Start slow and reap big rewards
If you’ve never tried intermittent fasting, you may be surprised how easily you may integrate it into your life. I recommend beginning with a 12-hour fast from 7 p.m. until 7 a.m. Once you have achieved this for one week, add one hour every week for a month. This helps you easily move from a daily 12-hour fast to a 16-hour fast. As you achieve this goal, you may want to consider incorporating alternate strategies described above, depending upon your lifestyle.
There is no one perfect way of practicing intermittent fasting, so experiment until you find one that works for you. The method of starting with 12 hours and moving to a 16-hour fast is one of the best ways I’ve found to reduce your challenges as you integrate intermittent fasting into your nutritional program.
Considerations before you start
Although intermittent fasting is beneficial for many people, there are some points to consider before you begin.
Intermittent fasting does not have to be a form of calorie restriction — The practice should make you feel good and help your body to become metabolically flexible. If the strategy you use is making you feel weak and lethargic, reevaluate your approach and try something else.

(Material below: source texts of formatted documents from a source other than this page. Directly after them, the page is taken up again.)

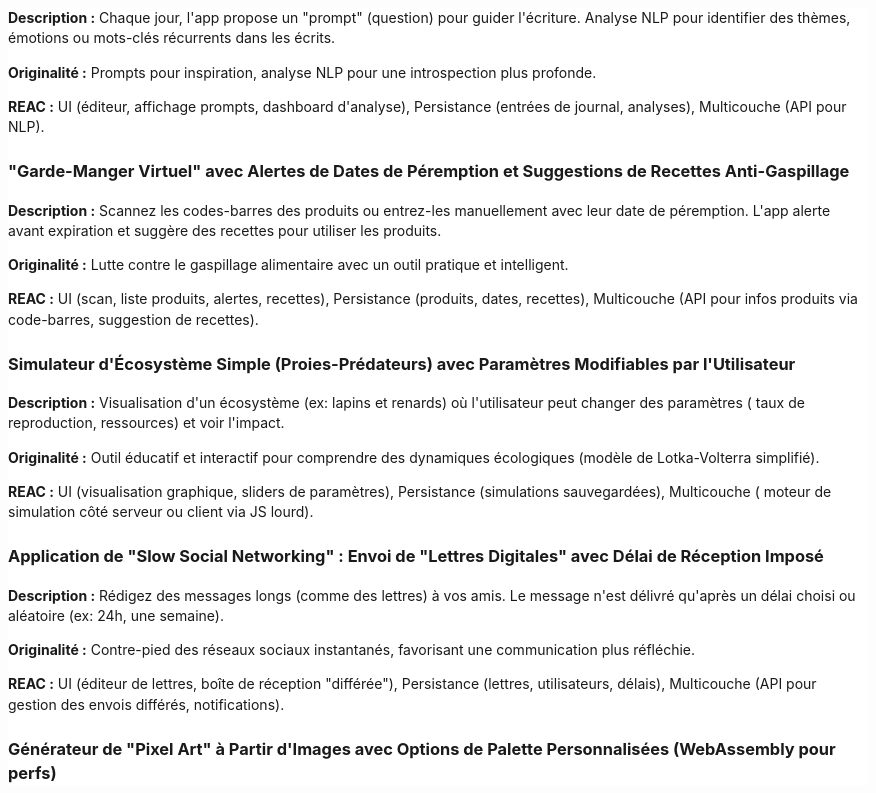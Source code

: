 **Description :** Chaque jour, l'app propose un "prompt" (question) pour guider l'écriture. Analyse NLP pour identifier
des thèmes, émotions ou mots-clés récurrents dans les écrits.

**Originalité :** Prompts pour inspiration, analyse NLP pour une introspection plus profonde.

**REAC :** UI (éditeur, affichage prompts, dashboard d'analyse), Persistance (entrées de journal, analyses),
Multicouche (API pour NLP).

### **"Garde-Manger Virtuel" avec Alertes de Dates de Péremption et Suggestions de Recettes Anti-Gaspillage**

**Description :** Scannez les codes-barres des produits ou entrez-les manuellement avec leur date de péremption. L'app
alerte avant expiration et suggère des recettes pour utiliser les produits.

**Originalité :** Lutte contre le gaspillage alimentaire avec un outil pratique et intelligent.

**REAC :** UI (scan, liste produits, alertes, recettes), Persistance (produits, dates, recettes), Multicouche (API pour
infos produits via code-barres, suggestion de recettes).

### **Simulateur d'Écosystème Simple (Proies-Prédateurs) avec Paramètres Modifiables par l'Utilisateur**

**Description :** Visualisation d'un écosystème (ex: lapins et renards) où l'utilisateur peut changer des paramètres (
taux de reproduction, ressources) et voir l'impact.

**Originalité :** Outil éducatif et interactif pour comprendre des dynamiques écologiques (modèle de Lotka-Volterra
simplifié).

**REAC :** UI (visualisation graphique, sliders de paramètres), Persistance (simulations sauvegardées), Multicouche (
moteur de simulation côté serveur ou client via JS lourd).

### **Application de "Slow Social Networking" : Envoi de "Lettres Digitales" avec Délai de Réception Imposé**

**Description :** Rédigez des messages longs (comme des lettres) à vos amis. Le message n'est délivré qu'après un délai
choisi ou aléatoire (ex: 24h, une semaine).

**Originalité :** Contre-pied des réseaux sociaux instantanés, favorisant une communication plus réfléchie.

**REAC :** UI (éditeur de lettres, boîte de réception "différée"), Persistance (lettres, utilisateurs, délais),
Multicouche (API pour gestion des envois différés, notifications).

### **Générateur de "Pixel Art" à Partir d'Images avec Options de Palette Personnalisées (WebAssembly pour perfs)**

Sugar cravings are temporary — Although some find them initially challenging, your hunger and craving for sugar will slowly go away as your body begins burning fat as its primary fuel. Once your body has successfully shifted to a fat burning mode, it will be easier to fast for up to 18 hours and still feel satisfied.

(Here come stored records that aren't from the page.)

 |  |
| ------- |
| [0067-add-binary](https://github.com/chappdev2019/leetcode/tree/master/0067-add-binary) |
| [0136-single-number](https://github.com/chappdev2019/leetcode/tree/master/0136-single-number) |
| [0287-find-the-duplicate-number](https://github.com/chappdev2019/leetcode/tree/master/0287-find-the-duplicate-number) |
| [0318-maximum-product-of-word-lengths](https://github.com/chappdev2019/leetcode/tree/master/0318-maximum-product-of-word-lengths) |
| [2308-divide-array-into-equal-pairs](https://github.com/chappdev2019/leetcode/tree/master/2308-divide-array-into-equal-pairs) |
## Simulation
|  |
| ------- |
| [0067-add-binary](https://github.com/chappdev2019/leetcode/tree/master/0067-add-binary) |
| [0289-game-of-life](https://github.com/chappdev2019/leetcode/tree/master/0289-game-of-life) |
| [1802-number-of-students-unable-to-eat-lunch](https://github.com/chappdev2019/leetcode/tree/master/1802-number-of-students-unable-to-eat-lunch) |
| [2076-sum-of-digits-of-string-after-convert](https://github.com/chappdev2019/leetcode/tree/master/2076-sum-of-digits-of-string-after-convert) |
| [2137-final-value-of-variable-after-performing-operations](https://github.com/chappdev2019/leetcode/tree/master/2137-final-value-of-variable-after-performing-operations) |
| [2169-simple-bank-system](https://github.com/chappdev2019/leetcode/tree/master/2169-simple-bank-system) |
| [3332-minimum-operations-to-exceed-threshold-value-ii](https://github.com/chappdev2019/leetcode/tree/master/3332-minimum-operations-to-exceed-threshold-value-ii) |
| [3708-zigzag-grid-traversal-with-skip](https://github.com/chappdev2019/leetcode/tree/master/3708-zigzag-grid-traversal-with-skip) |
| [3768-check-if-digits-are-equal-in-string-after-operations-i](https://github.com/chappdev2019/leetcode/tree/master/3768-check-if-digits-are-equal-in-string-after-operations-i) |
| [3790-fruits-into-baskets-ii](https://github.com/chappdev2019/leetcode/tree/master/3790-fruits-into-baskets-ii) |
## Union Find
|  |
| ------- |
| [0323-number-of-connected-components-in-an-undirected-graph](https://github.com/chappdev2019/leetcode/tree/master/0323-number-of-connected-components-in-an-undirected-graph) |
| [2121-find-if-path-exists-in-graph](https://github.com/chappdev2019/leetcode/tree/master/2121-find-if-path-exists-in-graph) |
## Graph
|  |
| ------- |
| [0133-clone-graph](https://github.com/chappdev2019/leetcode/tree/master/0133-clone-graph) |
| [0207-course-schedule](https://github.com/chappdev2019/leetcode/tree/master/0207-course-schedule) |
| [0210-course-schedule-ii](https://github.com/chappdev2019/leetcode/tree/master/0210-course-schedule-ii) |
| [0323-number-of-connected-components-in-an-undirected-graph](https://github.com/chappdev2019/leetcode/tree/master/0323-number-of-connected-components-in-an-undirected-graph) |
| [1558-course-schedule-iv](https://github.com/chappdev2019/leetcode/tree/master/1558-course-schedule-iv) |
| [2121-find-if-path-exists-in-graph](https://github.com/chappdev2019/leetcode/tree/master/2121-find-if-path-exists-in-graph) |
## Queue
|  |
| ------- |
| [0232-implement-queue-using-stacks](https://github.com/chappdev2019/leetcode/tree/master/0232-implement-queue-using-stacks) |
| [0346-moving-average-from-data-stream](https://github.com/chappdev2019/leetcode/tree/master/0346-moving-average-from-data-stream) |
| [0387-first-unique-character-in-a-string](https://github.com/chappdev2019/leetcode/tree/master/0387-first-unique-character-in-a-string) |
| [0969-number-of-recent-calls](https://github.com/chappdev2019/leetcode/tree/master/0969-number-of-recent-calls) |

Intermittent fasting is not advisable if your diet is filled with processed foods — Although fasting may sound like a panacea against most health challenges and excess weight, by itself it may not provide you with the benefits you are seeking. The quality of your diet plays an important role in your health.

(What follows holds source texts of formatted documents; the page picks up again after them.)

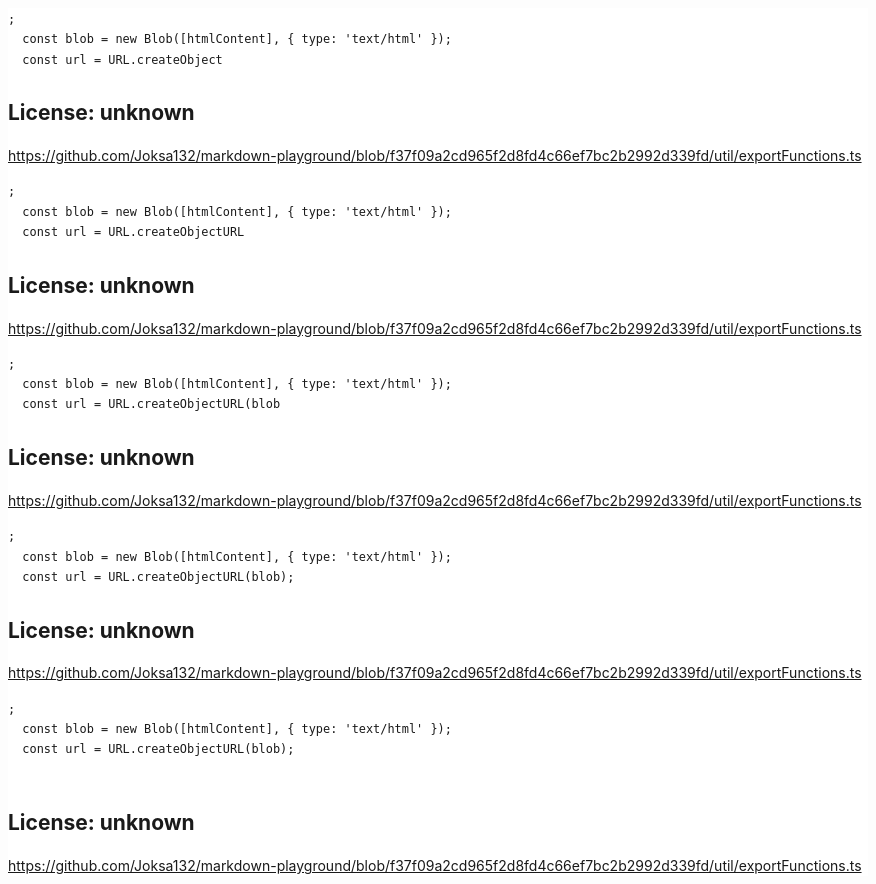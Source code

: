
 ```
;
  const blob = new Blob([htmlContent], { type: 'text/html' });
  const url = URL.createObject
```


## License: unknown
https://github.com/Joksa132/markdown-playground/blob/f37f09a2cd965f2d8fd4c66ef7bc2b2992d339fd/util/exportFunctions.ts

```
;
  const blob = new Blob([htmlContent], { type: 'text/html' });
  const url = URL.createObjectURL
```


## License: unknown
https://github.com/Joksa132/markdown-playground/blob/f37f09a2cd965f2d8fd4c66ef7bc2b2992d339fd/util/exportFunctions.ts

```
;
  const blob = new Blob([htmlContent], { type: 'text/html' });
  const url = URL.createObjectURL(blob
```


## License: unknown
https://github.com/Joksa132/markdown-playground/blob/f37f09a2cd965f2d8fd4c66ef7bc2b2992d339fd/util/exportFunctions.ts

```
;
  const blob = new Blob([htmlContent], { type: 'text/html' });
  const url = URL.createObjectURL(blob);

```


## License: unknown
https://github.com/Joksa132/markdown-playground/blob/f37f09a2cd965f2d8fd4c66ef7bc2b2992d339fd/util/exportFunctions.ts

```
;
  const blob = new Blob([htmlContent], { type: 'text/html' });
  const url = URL.createObjectURL(blob);
 
```


## License: unknown
https://github.com/Joksa132/markdown-playground/blob/f37f09a2cd965f2d8fd4c66ef7bc2b2992d339fd/util/exportFunctions.ts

If you have a medical condition, practice fasting under your physician’s care — If you currently have diabetes, are pregnant or under a physician’s care for a chronic health condition, it is important you seek the advice of someone who is well-versed in your medical condition as well as intermittent fasting.
If you are interested in using additional, simple strategies to boost your overall health and reduce your dependence on many medications for chronic disease, consider using a KetoFast program. This is a complete system starting with intermittent fasting and a cyclical ketogenic diet, and then moving into a partial fast instead of a water fast.
For more information about the program I discuss in my book, “KetoFast: A Step-by-Step Guide to Timing Your Ketogenic Meals,” see my past article, “Avoid the Dark Side of Fasting and Ketosis With KetoFasting.” There you may hear a podcast with fitness expert Ben Greenfield and discover more about the benefits of fasting. (Dr Mercola)
Avoid eating before bed
Whether you choose to practice intermittent fasting or not, it’s important to remember to avoid eating at least three hours before you go to bed. Eliminating this single habit may have positive health repercussions since eating late night meals (when your body does not need the energy) may detrimentally affect your mitochondria.
When your mitochondria receive inappropriate amounts of fuel, even proper fuel, at the wrong time of the day, they may begin to deteriorate and malfunction. Mitochondrial dysfunction lays the groundwork for subsequent breakdowns in a variety of bodily systems leading to chronic illness.